They stared at each other for a moment of horrified silence. “I told him how to do it,” Ash said at last.
Kami turned and ran away from the lights of Aurimere, down the dark path into the woods. Behind her she heard Ash slam the door of the house and run to catch up.
* * *
The tree branches were limned with ice: it made the whole wood look as if it was made of moonlight, branches shining like icicles in the night. Everything was sharp silver and darkness. These woods had been Kami’s once: in these trees she had seen her thoughts brought to life in real and vivid color. They were not her woods anymore.
Kami went crashing through the debris of dead leaves and fallen tree trunks, scrambling and sliding. A screech and the flutter of ghost-pale wings against the sky made her jump and glance up. She didn’t break stride until she was in the clearing with the Crying Pools, panting. She grabbed a willow to hold herself up. She leaned her face against the trunk, feeling it scrape against her cheek, and stood staring out at the stretch of water and grass.
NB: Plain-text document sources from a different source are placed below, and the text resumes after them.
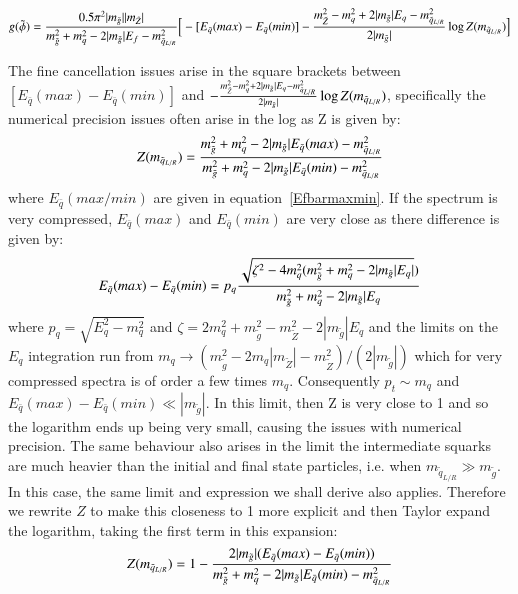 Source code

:\documentclass[final,3p,times]{elsarticle}
\begin{document}
\begin{equation}
g(\tilde{\phi}) = {0.5 \pi^2 |m_{\tilde{g}}||m_{\tilde{Z}}| \over m_{\tilde{g}}^2 + m_{q}^2 - 2|m_{\tilde{g}}|E_f-m_{\tilde{q}_{L/R}}^2} \Big[-[E_{\bar{q}}(max) - E_{\bar{q}}(min)]-{m_{\tilde{Z}}^2 - m_{q}^2 + 2|m_{\tilde{g}}|E_q - m_{\tilde{q}_{L/R}}^2 \over 2|m_{\tilde{g}}|} \log Z(m_{\tilde{q}_{L/R}})\Big] 
\end{equation}

The fine cancellation issues arise in the square brackets between $[E_{\bar{q}}(max) - E_{\bar{q}}(min)]$ and $-{m_{\tilde{Z}}^2 - m_{q}^2 + 2|m_{\tilde{g}}|E_q - m_{\tilde{q}_{L/R}}^2 \over 2|m_{\tilde{g}}|} \log Z(m_{\tilde{q}_{L/R}})$, specifically the numerical precision issues often arise in the log as Z is given by:
\begin{equation}
Z(m_{\tilde{q}_{L/R}}) = {m_{\tilde{g}}^2 + m_{q}^2 - 2|m_{\tilde{g}}|E_{\bar{q}}(max) - m_{\tilde{q}_{L/R}}^2 \over m_{\tilde{g}}^2 + m_{q}^2 - 2|m_{\tilde{g}}|E_{\bar{q}}(min) - m_{\tilde{q}_{L/R}}^2}
\end{equation}
where $E_{\bar{q}}(max/min)$ are given in equation~\ref{Efbarmaxmin}. If the spectrum is very compressed, $E_{\bar{q}}(max)$ and $E_{\bar{q}}(min)$ are very close as there difference is given by:
\begin{equation}
E_{\bar{q}}(max) - E_{\bar{q}}(min) = p_q{\sqrt{\zeta^2 - 4m_q^2(m_{\tilde{g}}^2+m_q^2-2|m_{\tilde{g}}|E_q|}) \over m_{\tilde{g}}^2 + m_q^2 - 2|m_{\tilde{g}}|E_q}
\end{equation}
where $p_q = \sqrt{E_q^2 - m_q^2}$ and $\zeta = 2m_q^2 +
m_{\tilde{g}}^2-m_{\tilde{Z}}^2-2|m_{\tilde{g}}|E_q$ and the limits on the
$E_q$ integration run from $m_q \rightarrow
(m_{\tilde{g}}^2-2m_q|m_{\tilde{Z}}|-m_{\tilde{Z}}^2)/(2|m_{\tilde{g}}|)$
which for very compressed spectra is of order a few times $m_q$. Consequently
$p_t \sim m_q$ and $E_{\bar{q}}(max) - E_{\bar{q}}(min) \ll
|m_{\tilde{g}}|$. In this limit, then Z is very close to 1 and so the
logarithm ends up being very small, causing the issues with numerical
precision. The same behaviour also arises in the limit the intermediate squarks
are much heavier than the initial and final state particles,
i.e. when $m_{\tilde{q}_{L/R}}\gg m_{\tilde{g}}$. In this case, the same limit
and expression we shall derive also applies. Therefore we rewrite $Z$ to make
this closeness to 1 more explicit and then Taylor expand the logarithm, taking
the first term in this expansion: 
\begin{equation}
Z(m_{\tilde{q}_{L/R}}) = 1 - {2|m_{\tilde{g}}|(E_{\bar{q}}(max) - E_{\bar{q}}(min)) \over m_{\tilde{g}}^2 + m_{q}^2 - 2|m_{\tilde{g}}|E_{\bar{q}}(min) - m_{\tilde{q}_{L/R}}^2}
\end{equation}
\end{document}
The grass was broken and dead around the pools, like a metallic spiderweb splintered and scattered in shards over the earth. The branches of the willows by the pools were bare, their outlines reflected in lacy shapes in the frosted mirrors of the pools. The little hollow was utterly silver and silent. Kami thought for a moment that all was well.
Then she saw the crumpled shape by the edge of one pool. She ran to kneel in the icy grass and touch the worn surface of Jared’s leather jacket.
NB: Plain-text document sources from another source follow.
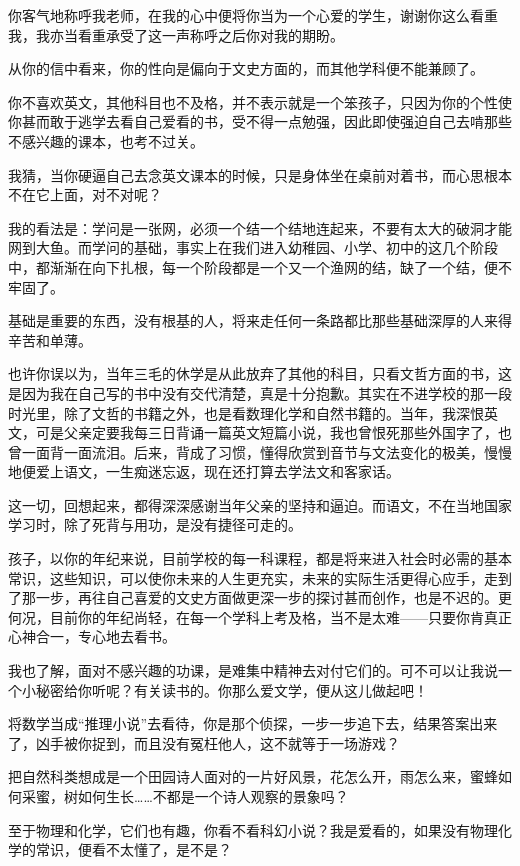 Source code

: \par {}
\par 你客气地称呼我老师，在我的心中便将你当为一个心爱的学生，谢谢你这么看重我，我亦当看重承受了这一声称呼之后你对我的期盼。
\par 从你的信中看来，你的性向是偏向于文史方面的，而其他学科便不能兼顾了。
\par 你不喜欢英文，其他科目也不及格，并不表示就是一个笨孩子，只因为你的个性使你甚而敢于逃学去看自己爱看的书，受不得一点勉强，因此即使强迫自己去啃那些不感兴趣的课本，也考不过关。
\par 我猜，当你硬逼自己去念英文课本的时候，只是身体坐在桌前对着书，而心思根本不在它上面，对不对呢？
\par 我的看法是：学问是一张网，必须一个结一个结地连起来，不要有太大的破洞才能网到大鱼。而学问的基础，事实上在我们进入幼稚园、小学、初中的这几个阶段中，都渐渐在向下扎根，每一个阶段都是一个又一个渔网的结，缺了一个结，便不牢固了。
\par 基础是重要的东西，没有根基的人，将来走任何一条路都比那些基础深厚的人来得辛苦和单薄。
\par 也许你误以为，当年三毛的休学是从此放弃了其他的科目，只看文哲方面的书，这是因为我在自己写的书中没有交代清楚，真是十分抱歉。其实在不进学校的那一段时光里，除了文哲的书籍之外，也是看数理化学和自然书籍的。当年，我深恨英文，可是父亲定要我每三日背诵一篇英文短篇小说，我也曾恨死那些外国字了，也曾一面背一面流泪。后来，背成了习惯，懂得欣赏到音节与文法变化的极美，慢慢地便爱上语文，一生痴迷忘返，现在还打算去学法文和客家话。
\par 这一切，回想起来，都得深深感谢当年父亲的坚持和逼迫。而语文，不在当地国家学习时，除了死背与用功，是没有捷径可走的。
\par 孩子，以你的年纪来说，目前学校的每一科课程，都是将来进入社会时必需的基本常识，这些知识，可以使你未来的人生更充实，未来的实际生活更得心应手，走到了那一步，再往自己喜爱的文史方面做更深一步的探讨甚而创作，也是不迟的。更何况，目前你的年纪尚轻，在每一个学科上考及格，当不是太难——只要你肯真正心神合一，专心地去看书。
\par 我也了解，面对不感兴趣的功课，是难集中精神去对付它们的。可不可以让我说一个小秘密给你听呢？有关读书的。你那么爱文学，便从这儿做起吧！
\par 将数学当成“推理小说”去看待，你是那个侦探，一步一步追下去，结果答案出来了，凶手被你捉到，而且没有冤枉他人，这不就等于一场游戏？
\par 把自然科类想成是一个田园诗人面对的一片好风景，花怎么开，雨怎么来，蜜蜂如何采蜜，树如何生长……不都是一个诗人观察的景象吗？
\par 至于物理和化学，它们也有趣，你看不看科幻小说？我是爱看的，如果没有物理化学的常识，便看不太懂了，是不是？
Kami let out a sob and saw the dragon’s-smoke cloud of her breath drift away into the air. Standing by the willow, white and stricken, was Ash.
“The ice on the pool isn’t broken,” she said, and heard her own voice break.
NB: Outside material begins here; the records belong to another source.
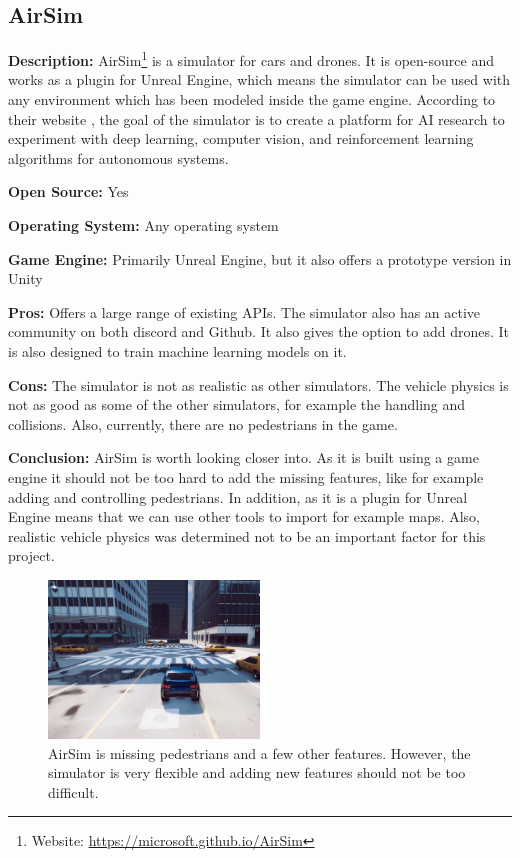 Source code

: \subsection{AirSim} \label{AirSimDoc}
\textbf{Description:} AirSim\footnote{Website: \url{https://microsoft.github.io/AirSim}} is a simulator for cars and drones. It is open-source and works as a plugin for Unreal Engine, which means the simulator can be used with any environment which has been modeled inside the game engine. According to their website \cite{AirSim_Website}, the goal of the simulator is to create a platform for AI research to experiment with deep learning, computer vision, and reinforcement learning algorithms for autonomous systems. 

\textbf{Open Source:} Yes

\textbf{Operating System:} Any operating system

\textbf{Game Engine:} Primarily Unreal Engine, but it also offers a prototype version in Unity

\textbf{Pros:} Offers a large range of existing APIs. The simulator also has an active community on both discord and Github. It also gives the option to add drones. It is also designed to train machine learning models on it.

\textbf{Cons:} The simulator is not as realistic as other simulators. The vehicle physics is not as good as some of the other simulators, for example the handling and collisions. Also, currently, there are no pedestrians in the game. 

\textbf{Conclusion:} AirSim is worth looking closer into. As it is built using a game engine it should not be too hard to add the missing features, like for example adding and controlling pedestrians. In addition, as it is a plugin for Unreal Engine means that we can use other tools to import for example maps. Also, realistic vehicle physics was determined not to be an important factor for this project. 

\begin{figure}[H]
    \centering
    \includegraphics[width=0.5\textwidth]{03_Background/Appendix/Simulators/AirSim.JPG}
    \caption[AirSim]{AirSim is missing pedestrians and a few other features. However, the simulator is very flexible and adding new features should not be too difficult.}
\end{figure}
“It wouldn’t be,” Ash replied. “The ceremony is about becoming one with the elements, controlling nature. If he went into the pools, he should have gone in without a ripple. Or without breaking the ice.”
Kami thought of the way Jared had always been drawn to these pools, how when they had found out the truth about what their link was he’d gone diving in one of them. He’d broken the surface of the pool then. He had been human enough to do that, then, and she’d had to save him.
“How can we stop him?” Ash whispered.
“I intend to start by saying ‘Screw this,’ ” said Kami, and cast about for a stone in the woods. Ash watched her in obvious confusion, but she ignored him and found a stone. She hurled it into the frozen pool with all the force she had.
The ice shattered, turning into drowning glints of silver in the black water.
The night water was opaque: Kami could not see Jared or anything else, though she knelt by his jacket again and shoved her hands into the water up to the elbows. It was so cold it burned, and she had to pull her arms out, gasping with pain.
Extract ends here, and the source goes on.